Dear Spotify: the internet is bigger than you

Spotify is awesome. I’m still going to use it to some degree. But I have a major issue with it that has driven me back to Grooveshark, my previous music streaming service. I don’t download or buy any music, so I’m 100% streaming. Before Spotify that meant a mix of Pandora (especially on mobile when I run), Grooveshark, YouTube, and occasionally MySpace (still a great spot to listen to bands’ stuff). So when Spotify came out I was psyched.

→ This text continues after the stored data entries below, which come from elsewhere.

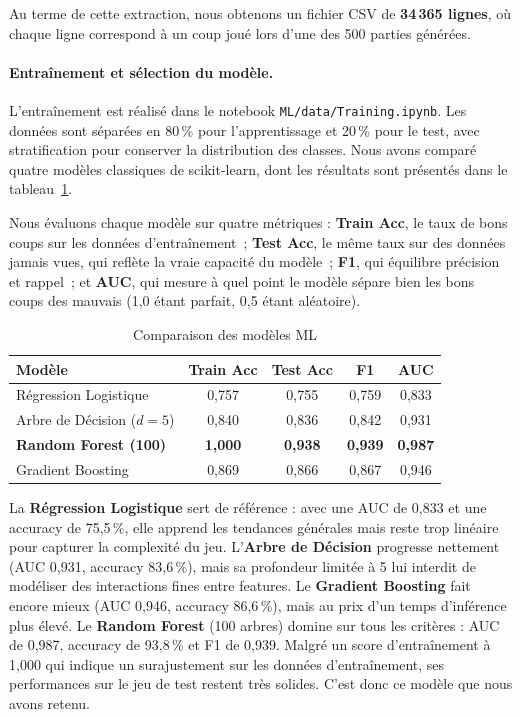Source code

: \documentclass[a4paper]{article}
\begin{document}
Au terme de cette extraction, nous obtenons un fichier CSV de
\textbf{34\,365 lignes}, où chaque ligne correspond à un coup joué lors
d'une des 500 parties générées.

\paragraph{Entraînement et sélection du modèle.}
L'entraînement est réalisé dans le notebook \texttt{ML/data/Training.ipynb}.
Les données sont séparées en 80\,\% pour l'apprentissage et 20\,\% pour
le test, avec stratification pour conserver la distribution des classes.
Nous avons comparé quatre modèles classiques de scikit-learn, dont les
résultats sont présentés dans le tableau~\ref{tab:ml-comparison}.

\medskip
Nous évaluons chaque modèle sur quatre métriques : \textbf{Train Acc},
le taux de bons coups sur les données d'entraînement~; \textbf{Test Acc},
le même taux sur des données jamais vues, qui reflète la vraie capacité du
modèle~; \textbf{F1}, qui équilibre précision et rappel~; et \textbf{AUC},
qui mesure à quel point le modèle sépare bien les bons coups des mauvais
(1,0 étant parfait, 0,5 étant aléatoire).
\medskip

\begin{table}[H]
  \centering
  \begin{tabular}{lcccc}
    \hline
    \textbf{Modèle} & \textbf{Train Acc} & \textbf{Test Acc} &
      \textbf{F1} & \textbf{AUC} \\
    \hline
    Régression Logistique       & 0,757 & 0,755 & 0,759 & 0,833 \\
    Arbre de Décision ($d{=}5$) & 0,840 & 0,836 & 0,842 & 0,931 \\
    \textbf{Random Forest (100)} & \textbf{1,000} & \textbf{0,938} &
      \textbf{0,939} & \textbf{0,987} \\
    Gradient Boosting           & 0,869 & 0,866 & 0,867 & 0,946 \\
    \hline
  \end{tabular}
  \caption{Comparaison des modèles ML}
  \label{tab:ml-comparison}
\end{table}

La \textbf{Régression Logistique} sert de référence : avec une AUC de 0,833
et une accuracy de 75,5\,\%, elle apprend les tendances générales mais reste
trop linéaire pour capturer la complexité du jeu. L'\textbf{Arbre de Décision}
progresse nettement (AUC 0,931, accuracy 83,6\,\%), mais sa profondeur limitée
à 5 lui interdit de modéliser des interactions fines entre features. Le
\textbf{Gradient Boosting} fait encore mieux (AUC 0,946, accuracy 86,6\,\%),
mais au prix d'un temps d'inférence plus élevé. Le \textbf{Random Forest}
(100 arbres) domine sur tous les critères : AUC de 0,987, accuracy de 93,8\,\%
et F1 de 0,939. Malgré un score d'entraînement à 1,000 qui indique un
surajustement sur les données d'entraînement, ses performances sur le jeu de
test restent très solides. C'est donc ce modèle que nous avons retenu.
\end{document}
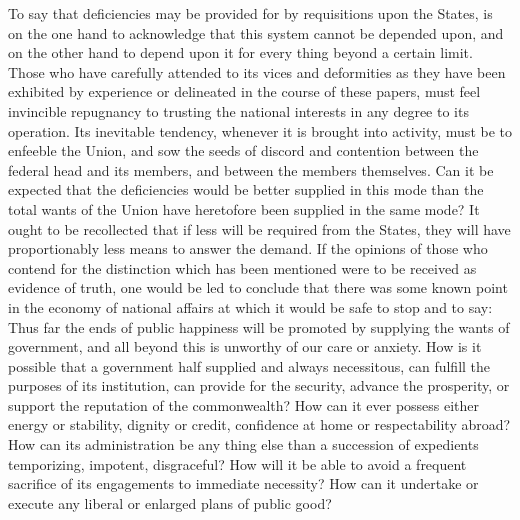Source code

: To say that deficiencies may be provided for by requisitions upon the States, is on the one hand to acknowledge that this system cannot be depended upon, and on the other hand to depend upon it for every thing beyond a certain limit. 
Those who have carefully attended to its vices and deformities as they have been exhibited by experience or delineated in the course of these papers, must feel invincible repugnancy to trusting the national interests in any degree to its operation. 
Its inevitable tendency, whenever it is brought into activity, must be to enfeeble the Union, and sow the seeds of discord and contention between the federal head and its members, and between the members themselves. 
Can it be expected that the deficiencies would be better supplied in this mode than the total wants of the Union have heretofore been supplied in the same mode? 
It ought to be recollected that if less will be required from the States, they will have proportionably less means to answer the demand. 
If the opinions of those who contend for the distinction which has been mentioned were to be received as evidence of truth, one would be led to conclude that there was some known point in the economy of national affairs at which it would be safe to stop and to say: Thus far the ends of public happiness will be promoted by supplying the wants of government, and all beyond this is unworthy of our care or anxiety. 
How is it possible that a government half supplied and always necessitous, can fulfill the purposes of its institution, can provide for the security, advance the prosperity, or support the reputation of the commonwealth? 
How can it ever possess either energy or stability, dignity or credit, confidence at home or respectability abroad? 
How can its administration be any thing else than a succession of expedients temporizing, impotent, disgraceful? 
How will it be able to avoid a frequent sacrifice of its engagements to immediate necessity? 
How can it undertake or execute any liberal or enlarged plans of public good?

And there is a lot to like. It’s sleek, it has a wide selection (with some annoying gaps), and it’s clean. In particular, there aren’t a million versions of the same song, by and large. And if you select a song, it will play. (On Grooveshark you’ll occasionally get errors.) One downside is that it has ads. If that seems small, it mostly is. But it means, for instance, that you can’t just throw on a Spotify list for a party without your guests wondering why the heck there are random musical interludes followed by pitches to buy the music.

All that would be easy enough to put up with. Except…

Sharing music on Spotify sucks. Sharing with other Spotify users is great; my roommate and I co-created a playlist one night which was a lot of fun. But there is no easy way to share music with non-Spotify users, which is almost everyone. I’m sure Spotify would respond that as it gets more users, this will matter less. But that’s not a good enough answer.

You see, Spotify, the internet is bigger than you. Spotify wants to be the “killer app” for music. It wants to be your browser. This doesn’t feel all that weird for music, since many people are used to reliance on iTunes. But when you think of it in the context of the rest of your internet activity – and specifically your social activity – it’s easy to see that it’s a bad model.

The browser is the web’s “killer app”; everything you do on the web flows through your browser. But there’s a huge difference. Your browser is mostly detached from the content you view online. If you use Firefox that should be particularly clear. Mozilla isn’t responsible for all the web pages available online. Google, creator of Chrome, is responsible for organizing a lot of the web, but even it is mostly not in the content business. Basically, the people who make the content of the web aren’t the same ones who make your browser.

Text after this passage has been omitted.